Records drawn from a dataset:
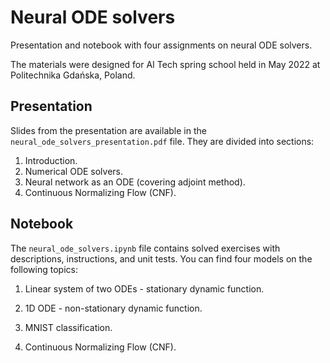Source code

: # Neural ODE solvers
Presentation and notebook with four assignments on neural ODE solvers.

The materials were designed for AI Tech spring school held in May 2022 at Politechnika Gdańska, Poland.

## Presentation
Slides from the presentation are available in the `neural_ode_solvers_presentation.pdf` file. They are divided into sections:
1. Introduction.
2. Numerical ODE solvers.
3. Neural network as an ODE (covering adjoint method).
4. Continuous Normalizing Flow (CNF).

## Notebook
The `neural_ode_solvers.ipynb` file contains solved exercises with descriptions, instructions, and unit tests. You can find four models on the following topics:

1. Linear system of two ODEs - stationary dynamic function.


2. 1D ODE - non-stationary dynamic function.


3. MNIST classification.


4. Continuous Normalizing Flow (CNF).
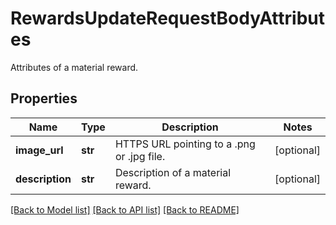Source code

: # RewardsUpdateRequestBodyAttributes

Attributes of a material reward.

## Properties

Name | Type | Description | Notes
------------ | ------------- | ------------- | -------------
**image_url** | **str** | HTTPS URL pointing to a .png or .jpg file. | [optional] 
**description** | **str** | Description of a material reward. | [optional] 

[[Back to Model list]](../README.md#documentation-for-models) [[Back to API list]](../README.md#documentation-for-api-endpoints) [[Back to README]](../README.md)


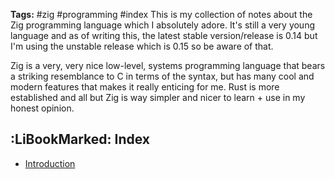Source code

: **Tags:** #zig #programming #index
This is my collection of notes about the Zig programming language which I absolutely adore. It's still a very young language and as of writing this, the latest stable version/release is 0.14 but I'm using the unstable release which is 0.15 so be aware of that.

Zig is a very, very nice low-level, systems programming language that bears a striking resemblance to C in terms of the syntax, but has many cool and modern features that makes it really enticing for me. Rust is more established and all but Zig is way simpler and nicer to learn + use in my honest opinion.
## :LiBookMarked: Index
- [Introduction](./Introduction)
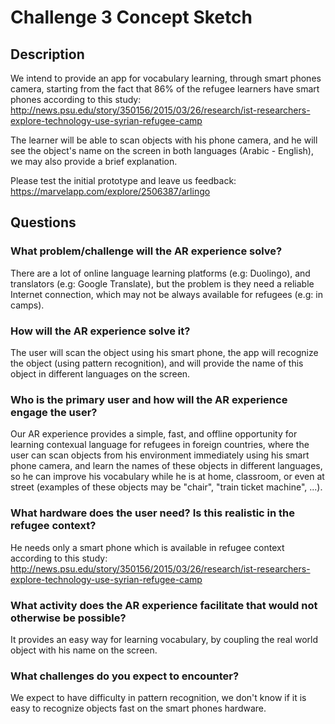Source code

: # Challenge 3 Concept Sketch

## Description

We intend to provide an app for vocabulary learning, through smart phones camera, starting from the fact that 86% of the refugee learners have smart phones according to this study: 
http://news.psu.edu/story/350156/2015/03/26/research/ist-researchers-explore-technology-use-syrian-refugee-camp

The learner will be able to scan objects with his phone camera, and he will see the object's name on the screen in both languages (Arabic - English), we may also provide a brief explanation.

Please test the initial prototype and leave us feedback:
https://marvelapp.com/explore/2506387/arlingo

## Questions

### What problem/challenge will the AR experience solve? 

There are a lot of online language learning platforms (e.g: Duolingo), and translators (e.g: Google Translate), but the problem is they need a reliable Internet connection, which may not be always available for refugees (e.g: in camps).

### How will the AR experience solve it? 

The user will scan the object using his smart phone, the app will recognize the object (using pattern recognition), and will provide the name of this object in different languages on the screen.

### Who is the primary user and how will the AR experience engage the user?

Our AR experience provides a simple, fast, and offline opportunity for learning contexual language for refugees in foreign countries, where the user can scan objects from his environment immediately using his smart phone camera, and learn the names of these objects in different languages, so he can improve his vocabulary while he is at home, classroom, or even at street (examples of these objects may be "chair", "train ticket machine", ...).

### What hardware does the user need? Is this realistic in the refugee context? 

He needs only a smart phone which is available in refugee context according to this study:
http://news.psu.edu/story/350156/2015/03/26/research/ist-researchers-explore-technology-use-syrian-refugee-camp


### What activity does the AR experience facilitate that would not otherwise be possible? 

It provides an easy way for learning vocabulary, by coupling the real world object with his name on the screen.

### What challenges do you expect to encounter? 

We expect to have difficulty in pattern recognition, we don't know if it is easy to recognize objects fast on the smart phones hardware.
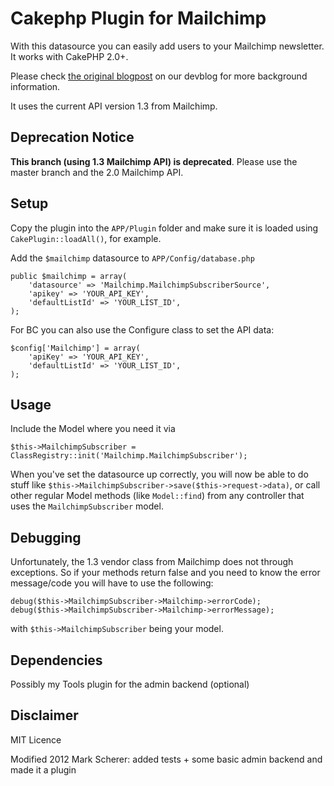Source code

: # Cakephp Plugin for Mailchimp

With this datasource you can easily add users to your Mailchimp newsletter. It works with CakePHP 2.0+.

Please check [the original blogpost][1] on our devblog for more background information.

It uses the current API version 1.3 from Mailchimp.

## Deprecation Notice
**This branch (using 1.3 Mailchimp API) is deprecated**. Please use the master branch and the
2.0 Mailchimp API.

## Setup

Copy the plugin into the `APP/Plugin` folder and make sure it is loaded using `CakePlugin::loadAll()`, for example.

Add the `$mailchimp` datasource to `APP/Config/database.php`

	public $mailchimp = array(
		'datasource' => 'Mailchimp.MailchimpSubscriberSource',
		'apikey' => 'YOUR_API_KEY',
		'defaultListId' => 'YOUR_LIST_ID',
	);

For BC you can also use the Configure class to set the API data:

	$config['Mailchimp'] = array(
		'apiKey' => 'YOUR_API_KEY',
		'defaultListId' => 'YOUR_LIST_ID',
	);

## Usage

Include the Model where you need it via

    $this->MailchimpSubscriber = ClassRegistry::init('Mailchimp.MailchimpSubscriber');

When you've set the datasource up correctly, you will now be able to do stuff like `$this->MailchimpSubscriber->save($this->request->data)`,
or call other regular Model methods (like `Model::find`) from any controller that uses the `MailchimpSubscriber` model.

[1]: http://devblog.springest.com/mailchimp-datasource-cakephp

## Debugging

Unfortunately, the 1.3 vendor class from Mailchimp does not through exceptions. So if your methods return false and you need to know
the error message/code you will have to use the following:

	debug($this->MailchimpSubscriber->Mailchimp->errorCode);
	debug($this->MailchimpSubscriber->Mailchimp->errorMessage);

with `$this->MailchimpSubscriber` being your model.

## Dependencies

Possibly my Tools plugin for the admin backend (optional)


## Disclaimer

MIT Licence

Modified 2012 Mark Scherer: added tests + some basic admin backend and made it a plugin
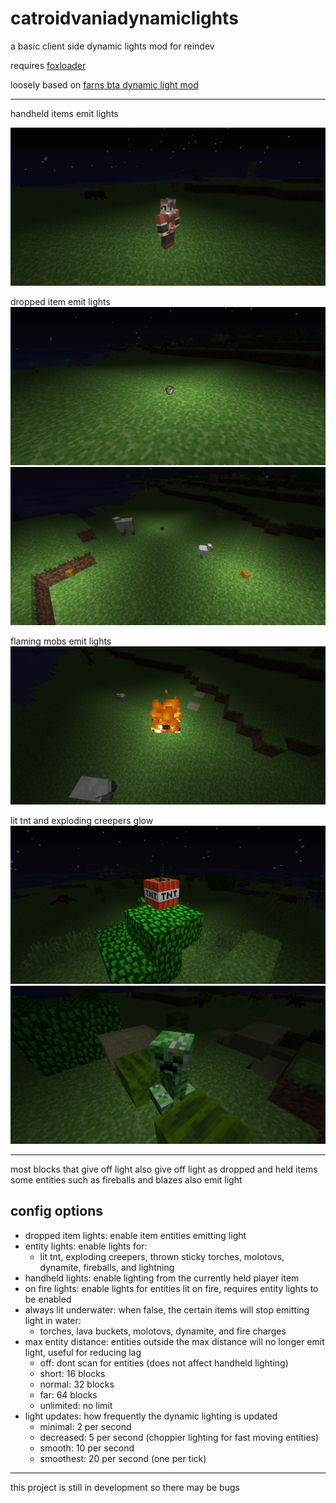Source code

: # catroidvaniadynamiclights

a basic client side dynamic lights mod for reindev

requires [foxloader](https://github.com/Fox2Code/FoxLoader)

loosely based on [farns bta dynamic light mod](https://github.com/FarnGitHub/BTA-Dynamic-Light-Mod)

---

handheld items emit lights

![a glowing minecraft player holding a torch](images/helditems.png)

dropped item emit lights
![a lava bucket dropped on the ground](images/droppeditem.png)
![several dropped items on the ground](images/droppeditems.png)

flaming mobs emit lights
![a spider on fire](images/flamingmob.png)

lit tnt and exploding creepers glow
![a lit piece of minecraft tnt](images/littnt.png)
![a picture of a minecraft creeper](images/litcreeper.png)

---

most blocks that give off light also give off light as dropped and held items
some entities such as fireballs and blazes also emit light

## config options

- dropped item lights: enable item entities emitting light
- entity lights: enable lights for:
  - lit tnt, exploding creepers, thrown sticky torches, molotovs, dynamite, fireballs, and lightning
- handheld lights: enable lighting from the currently held player item
- on fire lights: enable lights for entities lit on fire, requires entity lights to be enabled
- always lit underwater: when false, the certain items will stop emitting light in water:
  - torches, lava buckets, molotovs, dynamite, and fire charges
- max entity distance: entities outside the max distance will no longer emit light, useful for reducing lag 
  - off: dont scan for entities (does not affect handheld lighting)
  - short: 16 blocks
  - normal: 32 blocks
  - far: 64 blocks
  - unlimited: no limit
- light updates: how frequently the dynamic lighting is updated
  - minimal: 2 per second
  - decreased: 5 per second (choppier lighting for fast moving entities)
  - smooth: 10 per second
  - smoothest: 20 per second (one per tick)

---

this project is still in development so there may be bugs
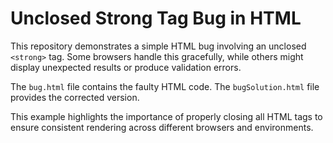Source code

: # Unclosed Strong Tag Bug in HTML
This repository demonstrates a simple HTML bug involving an unclosed `<strong>` tag.  Some browsers handle this gracefully, while others might display unexpected results or produce validation errors.

The `bug.html` file contains the faulty HTML code.  The `bugSolution.html` file provides the corrected version.

This example highlights the importance of properly closing all HTML tags to ensure consistent rendering across different browsers and environments.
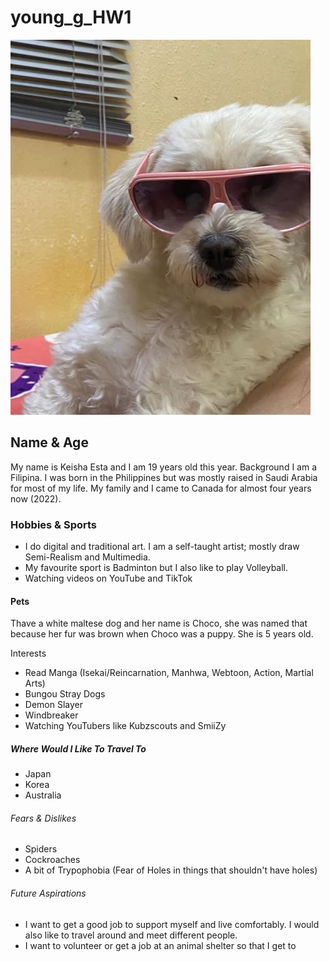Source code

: # young_g_HW1 

![KEISHA ESTA](/images/choco.jpg)
## Name & Age
My name is Keisha Esta and I am 19 years old this year.
Background
I am a Filipina. I was born in the Philippines but was mostly raised in Saudi Arabia for most of my life. My family and I came to Canada for almost four years now (2022).

### Hobbies & Sports
- I do digital and traditional art. I am a self-taught artist; mostly draw Semi-Realism and Multimedia.
- My favourite sport is Badminton but I also like to play Volleyball.
- Watching videos on YouTube and TikTok

#### Pets
Thave a white maltese dog and her name is Choco, she was named that because her fur was brown when Choco was a puppy. She is 5 years old.

Interests
- Read Manga (Isekai/Reincarnation, Manhwa, Webtoon, Action,
Martial Arts)
- Bungou Stray Dogs
- Demon Slayer
- Windbreaker
- Watching YouTubers like Kubzscouts and SmiiZy

##### Where Would I Like To Travel To
- Japan
- Korea
- Australia

###### Fears & Dislikes
- Spiders
- Cockroaches
- A bit of Trypophobia (Fear of Holes in things that shouldn't have holes)

###### Future Aspirations
- I want to get a good job to support myself and live comfortably. I would also like to travel around and meet different people.
- I want to volunteer or get a job at an animal shelter so that I get to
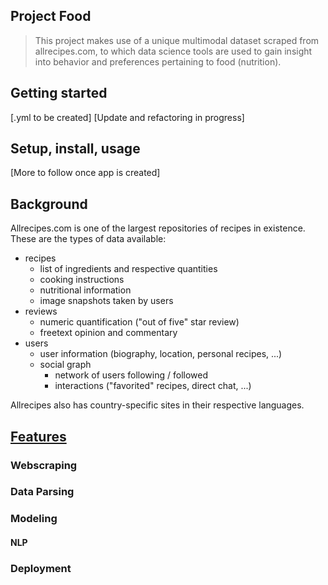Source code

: ## Project Food
> This project makes use of a unique multimodal dataset scraped from allrecipes.com, to which data science tools are used to gain insight into behavior and preferences pertaining to food (nutrition).  

## Getting started

[.yml to be created]
[Update and refactoring in progress]
## Setup, install, usage

[More to follow once app is created]

## Background  
Allrecipes.com is one of the largest repositories of recipes in existence.  These are the types of data available:

- recipes
  - list of ingredients and respective quantities
  - cooking instructions
  - nutritional information
  - image snapshots taken by users
- reviews
  - numeric quantification ("out of five" star review)
  - freetext opinion and commentary
- users
  - user information (biography, location, personal recipes, ...)
  - social graph
    - network of users following / followed
    - interactions ("favorited" recipes, direct chat, ...)

Allrecipes also has country-specific sites in their respective languages.  

## [Features](./docs/README.md)

### Webscraping

### Data Parsing

### Modeling
#### NLP

### Deployment
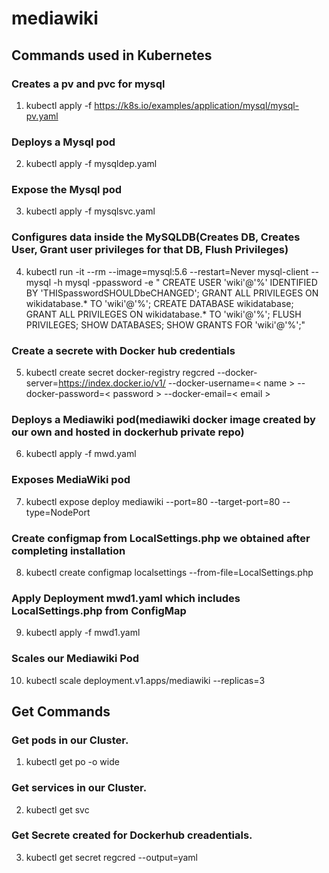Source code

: # mediawiki

## Commands used in Kubernetes


### Creates a pv and pvc for mysql
1. kubectl apply -f https://k8s.io/examples/application/mysql/mysql-pv.yaml

### Deploys a Mysql pod
2. kubectl apply -f mysqldep.yaml

### Expose the Mysql pod
3. kubectl apply -f mysqlsvc.yaml

### Configures data inside the MySQLDB(Creates DB, Creates User, Grant user privileges for that DB, Flush Privileges)
4. kubectl run -it --rm --image=mysql:5.6 --restart=Never mysql-client -- mysql -h mysql -ppassword -e " CREATE USER 'wiki'@'%' IDENTIFIED BY 'THISpasswordSHOULDbeCHANGED'; GRANT ALL PRIVILEGES ON wikidatabase.* TO 'wiki'@'%'; CREATE DATABASE wikidatabase; GRANT ALL PRIVILEGES ON wikidatabase.* TO 'wiki'@'%'; FLUSH PRIVILEGES; SHOW DATABASES; SHOW GRANTS FOR 'wiki'@'%';"

### Create a secrete with Docker hub credentials
5. kubectl create secret docker-registry regcred --docker-server=https://index.docker.io/v1/ --docker-username=< name > --docker-password=< password > --docker-email=< email >

### Deploys a Mediawiki pod(mediawiki docker image created by our own and hosted in dockerhub private repo)
6. kubectl apply -f mwd.yaml

### Exposes MediaWiki pod
7. kubectl expose deploy mediawiki --port=80 --target-port=80 --type=NodePort

### Create configmap from LocalSettings.php we obtained after completing installation 
8. kubectl create configmap localsettings --from-file=LocalSettings.php

### Apply Deployment mwd1.yaml which includes LocalSettings.php from ConfigMap
9. kubectl apply -f mwd1.yaml

### Scales our Mediawiki Pod
10. kubectl scale deployment.v1.apps/mediawiki --replicas=3



## Get Commands


### Get pods in our Cluster.
1. kubectl get po -o wide


### Get services in our Cluster.
2. kubectl get svc


### Get Secrete created for Dockerhub creadentials.
3. kubectl get secret regcred --output=yaml
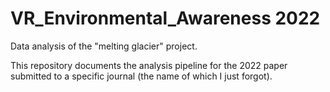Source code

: # VR_Environmental_Awareness 2022
Data analysis of the "melting glacier" project.

This repository documents the analysis pipeline for the 2022 paper submitted to a specific journal (the name of which I just forgot).
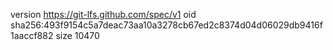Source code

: version https://git-lfs.github.com/spec/v1
oid sha256:493f9154c5a7deac73aa10a3278cb67ed2c8374d04d06029db9416f1aaccf882
size 10470
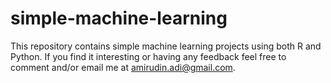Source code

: # simple-machine-learning
This repository contains simple machine learning projects using both R and Python. 
If you find it interesting or having any feedback feel free to comment and/or email me at amirudin.adi@gmail.com.
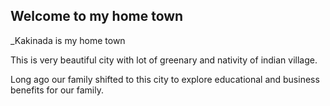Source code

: ## Welcome to my home town

_Kakinada is my home town

This is very beautiful city with lot of greenary and nativity of indian village.

Long ago our family shifted to this city to explore educational and business benefits for our family.
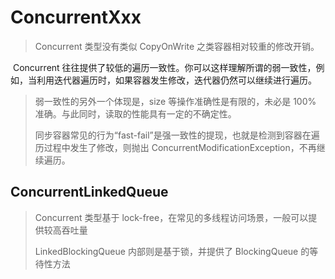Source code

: # ConcurrentXxx



> Concurrent 类型没有类似 CopyOnWrite 之类容器相对较重的修改开销。

​	Concurrent 往往提供了较低的遍历一致性。你可以这样理解所谓的弱一致性，例如，当利用迭代器遍历时，如果容器发生修改，迭代器仍然可以继续进行遍历。

> 弱一致性的另外一个体现是，size 等操作准确性是有限的，未必是 100% 准确。与此同时，读取的性能具有一定的不确定性。
>
> 同步容器常见的行为“fast-fail”是强一致性的提现，也就是检测到容器在遍历过程中发生了修改，则抛出 ConcurrentModificationException，不再继续遍历。







## ConcurrentLinkedQueue

> Concurrent 类型基于 lock-free，在常见的多线程访问场景，一般可以提供较高吞吐量
>
> LinkedBlockingQueue 内部则是基于锁，并提供了 BlockingQueue 的等待性方法



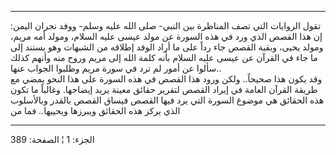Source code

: ------------------------------------------------------------------------

تقول الروايات التي تصف المناظرة بين النبي- صلى الله عليه وسلم- ووفد
نجران اليمن: إن هذا القصص الذي ورد في هذه السورة عن مولد عيسى عليه
السلام، ومولد أمه مريم، ومولد يحيى، وبقية القصص جاء رداً على ما أراد
الوفد إطلاقه من الشبهات وهو يستند إلى ما جاء في القرآن عن عيسى عليه
السلام بأنه كلمة الله إلى مريم وروح منه وأنهم كذلك سألوا عن أمور لم ترد
في سورة مريم وطلبوا الجواب عنها..  
وقد يكون هذا صحيحاً.. ولكن ورود هذا القصص في هذه السورة على هذا النحو
يمضي مع طريقة القرآن العامة في إيراد القصص لتقرير حقائق معينة يريد
إيضاحها. وغالباً ما تكون هذه الحقائق هي موضوع السورة التي يرد فيها القصص
فيساق القصص بالقدر وبالأسلوب الذي يركز هذه الحقائق ويبرزها ويحييها.. فما
من

------------------------------------------------------------------------

الجزء: 1 ¦ الصفحة: 389
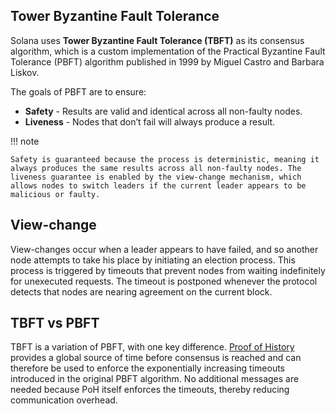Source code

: ## Tower Byzantine Fault Tolerance

Solana uses **Tower Byzantine Fault Tolerance (TBFT)** as its consensus algorithm, which is a custom implementation of the Practical Byzantine Fault Tolerance (PBFT) algorithm published in 1999 by Miguel Castro and Barbara Liskov.

The goals of PBFT are to ensure:

- **Safety** - Results are valid and identical across all non-faulty nodes.
- **Liveness** - Nodes that don’t fail will always produce a result.

!!! note

    Safety is guaranteed because the process is deterministic, meaning it always produces the same results across all non-faulty nodes. The liveness guarantee is enabled by the view-change mechanism, which allows nodes to switch leaders if the current leader appears to be malicious or faulty.

## View-change

View-changes occur when a leader appears to have failed, and so another node attempts to take his place by initiating an election process. This process is triggered by timeouts that prevent nodes from waiting indefinitely for unexecuted requests. The timeout is postponed whenever the protocol detects that nodes are nearing agreement on the current block.

## TBFT vs PBFT

TBFT is a variation of PBFT, with one key difference. [Proof of History](./proof-of-history.md) provides a global source of time before consensus is reached and can therefore be used to enforce the exponentially increasing timeouts introduced in the original PBFT algorithm. No additional messages are needed because PoH itself enforces the timeouts, thereby reducing communication overhead.
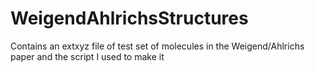 # WeigendAhlrichsStructures
Contains an extxyz file of test set of molecules in the Weigend/Ahlrichs paper and the script I used to make it
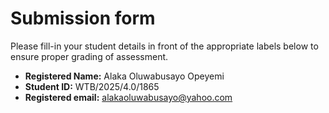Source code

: # Submission form

Please fill-in your student details in front of the appropriate labels
below to ensure proper grading of assessment.

- **Registered Name:** Alaka Oluwabusayo Opeyemi
- **Student ID:** WTB/2025/4.0/1865
- **Registered email:** alakaoluwabusayo@yahoo.com
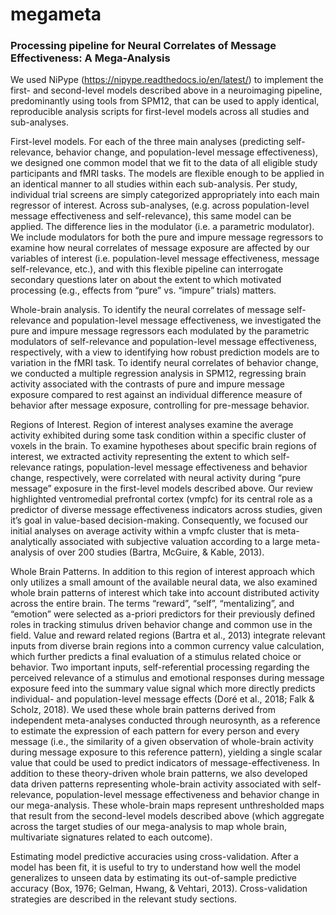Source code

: # megameta

### Processing pipeline for Neural Correlates of Message Effectiveness: A Mega-Analysis


We used NiPype (https://nipype.readthedocs.io/en/latest/) to implement the first- and second-level models described above in a neuroimaging pipeline, predominantly using tools from SPM12, that can be used to apply identical, reproducible analysis scripts for first-level models across all studies and sub-analyses. 

First-level models. For each of the three main analyses (predicting self-relevance, behavior change, and population-level message effectiveness), we designed one common model that we fit to the data of all eligible study participants and fMRI tasks. The models  are flexible enough to be applied in an identical manner to all studies within each sub-analysis. Per study, individual trial screens  are simply categorized appropriately into each main regressor of interest. Across sub-analyses, (e.g. across population-level message effectiveness and self-relevance), this same model can be applied. The difference lies in the modulator (i.e. a parametric modulator). We include modulators for both the pure and impure message regressors to examine how neural correlates of message exposure are affected by our variables of interest (i.e. population-level message effectiveness, message self-relevance, etc.), and with this flexible pipeline can interrogate secondary questions later on about the extent to which motivated processing (e.g., effects from “pure” vs. “impure” trials) matters. 

Whole-brain analysis. To identify the neural correlates of message self-relevance and population-level message effectiveness, we investigated the pure and impure message regressors each modulated by the parametric modulators of self-relevance and population-level message effectiveness, respectively, with a view to identifying how robust prediction models are to variation in the fMRI task. To identify neural correlates of behavior change, we conducted a multiple regression analysis in SPM12, regressing brain activity associated with the contrasts of pure and impure message exposure compared to rest against an individual difference measure of behavior after message exposure, controlling for pre-message behavior. 

Regions of Interest. Region of interest analyses examine the average activity exhibited during some task condition within a specific cluster of voxels in the brain. To examine hypotheses about specific brain regions of interest, we extracted activity representing the extent to which self-relevance ratings, population-level message effectiveness and behavior change, respectively, were correlated with neural activity during “pure message” exposure in the first-level models described above. Our review highlighted ventromedial prefrontal cortex (vmpfc) for its central role as a predictor of diverse message effectiveness indicators across studies, given it’s goal in value-based decision-making. Consequently, we focused our initial analyses on average activity within a vmpfc cluster that is meta-analytically associated with subjective valuation according to a large meta-analysis of over 200 studies (Bartra, McGuire, & Kable, 2013). 

Whole Brain Patterns. In addition to this region of interest approach which only utilizes a small amount of the available neural data, we also examined whole brain patterns of interest which take into account distributed activity across the entire brain. The terms “reward”, “self”, “mentalizing”, and “emotion” were selected as a-priori predictors for their previously defined roles in tracking stimulus driven behavior change and common use in the field. Value and reward related regions (Bartra et al., 2013) integrate relevant inputs from diverse brain regions into a common currency value calculation, which further predicts a final evaluation of a stimulus related choice or behavior. Two important inputs, self-referential processing regarding the perceived relevance of a stimulus and emotional responses during message exposure feed into the summary value signal which more directly predicts individual- and population-level message effects (Doré et al., 2018; Falk & Scholz, 2018). 
  We used these whole brain patterns derived from independent meta-analyses conducted through neurosynth, as a reference to estimate the expression of each pattern for every person and every message (i.e., the similarity of a given observation of whole-brain activity during message exposure to this reference pattern), yielding a single scalar value that could be used to predict indicators of message-effectiveness.
  In addition to these theory-driven whole brain patterns, we also developed data driven patterns representing whole-brain activity associated with self-relevance, population-level message effectiveness and behavior change in our mega-analysis. These whole-brain maps represent unthresholded maps that result from the second-level models described above (which aggregate across the target studies of our mega-analysis to map whole brain, multivariate signatures related to each outcome).

Estimating model predictive accuracies using cross-validation. After a model has been fit, it is useful to try to understand how well the model generalizes to unseen data by estimating its out-of-sample predictive accuracy (Box, 1976; Gelman, Hwang, & Vehtari, 2013). 
Cross-validation strategies are described in the relevant study sections.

### What is being asked
Show every line in the entries above that contains the string "عليه".

### Task result
تقول الروايات التي تصف المناظرة بين النبي- صلى الله عليه وسلم- ووفد
نجران اليمن: إن هذا القصص الذي ورد في هذه السورة عن مولد عيسى عليه
الوفد إطلاقه من الشبهات وهو يستند إلى ما جاء في القرآن عن عيسى عليه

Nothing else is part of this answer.